Data items:
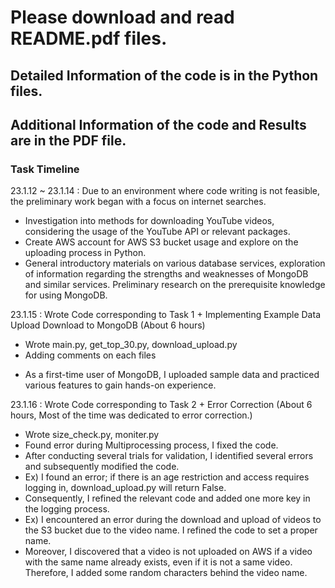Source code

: # Please download and read README.pdf files.

## Detailed Information of the code is in the Python files.
## Additional Information of the code and Results are in the PDF file.


### Task Timeline
23.1.12 ~ 23.1.14 : Due to an environment where code writing is not feasible, the preliminary work began with a focus on internet searches.
  - Investigation into methods for downloading YouTube videos, considering the usage of the YouTube API or relevant packages.
  - Create AWS account for AWS S3 bucket usage and explore on the uploading process in Python.
  - General introductory materials on various database services, exploration of information regarding the strengths and weaknesses of MongoDB and similar services. Preliminary research on the prerequisite knowledge for using MongoDB.

23.1.15 : Wrote Code corresponding to Task 1 + Implementing Example Data Upload Download to MongoDB (About 6 hours)
  - Wrote main.py, get_top_30.py, download_upload.py
  - Adding comments on each files
  + As a first-time user of MongoDB, I uploaded sample data and practiced various features to gain hands-on experience.

23.1.16 : Wrote Code corresponding to Task 2 + Error Correction (About 6 hours, Most of the time was dedicated to error correction.)
  - Wrote size_check.py, moniter.py
  - Found error during Multiprocessing process, I fixed the code.
  - After conducting several trials for validation, I identified several errors and subsequently modified the code.
  - Ex) I found an error; if there is an age restriction and access requires logging in, download_upload.py will return False.
  - Consequently, I refined the relevant code and added one more key in the logging process.
  - Ex) I encountered an error during the download and upload of videos to the S3 bucket due to the video name. I refined the code to set a proper name.
  - Moreover, I discovered that a video is not uploaded on AWS if a video with the same name already exists, even if it is not a same video. Therefore, I added some random characters behind the video name.
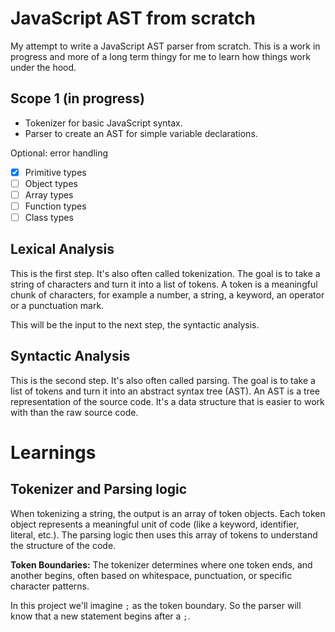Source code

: # JavaScript AST from scratch

My attempt to write a JavaScript AST parser from scratch. This is a work in progress and more of a long term thingy for me to learn how things work under the hood.

## Scope 1 (in progress)

- Tokenizer for basic JavaScript syntax.
- Parser to create an AST for simple variable declarations.

Optional: error handling

- [x] Primitive types
- [ ] Object types
- [ ] Array types
- [ ] Function types
- [ ] Class types

## Lexical Analysis

This is the first step. It's also often called tokenization. The goal is to take a string of characters and turn it into a list of tokens. A token is a meaningful chunk of characters, for example a number, a string, a keyword, an operator or a punctuation mark.

This will be the input to the next step, the syntactic analysis.

## Syntactic Analysis

This is the second step. It's also often called parsing. The goal is to take a list of tokens and turn it into an abstract syntax tree (AST). An AST is a tree representation of the source code. It's a data structure that is easier to work with than the raw source code.

# Learnings

## Tokenizer and Parsing logic

When tokenizing a string, the output is an array of token objects. Each token object represents a meaningful unit of code (like a keyword, identifier, literal, etc.). The parsing logic then uses this array of tokens to understand the structure of the code.

**Token Boundaries:** The tokenizer determines where one token ends, and another begins, often based on whitespace, punctuation, or specific character patterns.

In this project we'll imagine `;` as the token boundary. So the parser will know that a new statement begins after a `;`.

**What to work on:** Your response must restate every record above exactly, with each picture omitted.

**Solution to this exercise:**
Source code

: # Please download and read README.pdf files.

## Detailed Information of the code is in the Python files.
## Additional Information of the code and Results are in the PDF file.


### Task Timeline
23.1.12 ~ 23.1.14 : Due to an environment where code writing is not feasible, the preliminary work began with a focus on internet searches.
  - Investigation into methods for downloading YouTube videos, considering the usage of the YouTube API or relevant packages.
  - Create AWS account for AWS S3 bucket usage and explore on the uploading process in Python.
  - General introductory materials on various database services, exploration of information regarding the strengths and weaknesses of MongoDB and similar services. Preliminary research on the prerequisite knowledge for using MongoDB.

23.1.15 : Wrote Code corresponding to Task 1 + Implementing Example Data Upload Download to MongoDB (About 6 hours)
  - Wrote main.py, get_top_30.py, download_upload.py
  - Adding comments on each files
  + As a first-time user of MongoDB, I uploaded sample data and practiced various features to gain hands-on experience.

23.1.16 : Wrote Code corresponding to Task 2 + Error Correction (About 6 hours, Most of the time was dedicated to error correction.)
  - Wrote size_check.py, moniter.py
  - Found error during Multiprocessing process, I fixed the code.
  - After conducting several trials for validation, I identified several errors and subsequently modified the code.
  - Ex) I found an error; if there is an age restriction and access requires logging in, download_upload.py will return False.
  - Consequently, I refined the relevant code and added one more key in the logging process.
  - Ex) I encountered an error during the download and upload of videos to the S3 bucket due to the video name. I refined the code to set a proper name.
  - Moreover, I discovered that a video is not uploaded on AWS if a video with the same name already exists, even if it is not a same video. Therefore, I added some random characters behind the video name.
Source code

: # JavaScript AST from scratch

My attempt to write a JavaScript AST parser from scratch. This is a work in progress and more of a long term thingy for me to learn how things work under the hood.

## Scope 1 (in progress)

- Tokenizer for basic JavaScript syntax.
- Parser to create an AST for simple variable declarations.

Optional: error handling

- [x] Primitive types
- [ ] Object types
- [ ] Array types
- [ ] Function types
- [ ] Class types

## Lexical Analysis

This is the first step. It's also often called tokenization. The goal is to take a string of characters and turn it into a list of tokens. A token is a meaningful chunk of characters, for example a number, a string, a keyword, an operator or a punctuation mark.

This will be the input to the next step, the syntactic analysis.

## Syntactic Analysis

This is the second step. It's also often called parsing. The goal is to take a list of tokens and turn it into an abstract syntax tree (AST). An AST is a tree representation of the source code. It's a data structure that is easier to work with than the raw source code.

# Learnings

## Tokenizer and Parsing logic

When tokenizing a string, the output is an array of token objects. Each token object represents a meaningful unit of code (like a keyword, identifier, literal, etc.). The parsing logic then uses this array of tokens to understand the structure of the code.

**Token Boundaries:** The tokenizer determines where one token ends, and another begins, often based on whitespace, punctuation, or specific character patterns.

In this project we'll imagine `;` as the token boundary. So the parser will know that a new statement begins after a `;`.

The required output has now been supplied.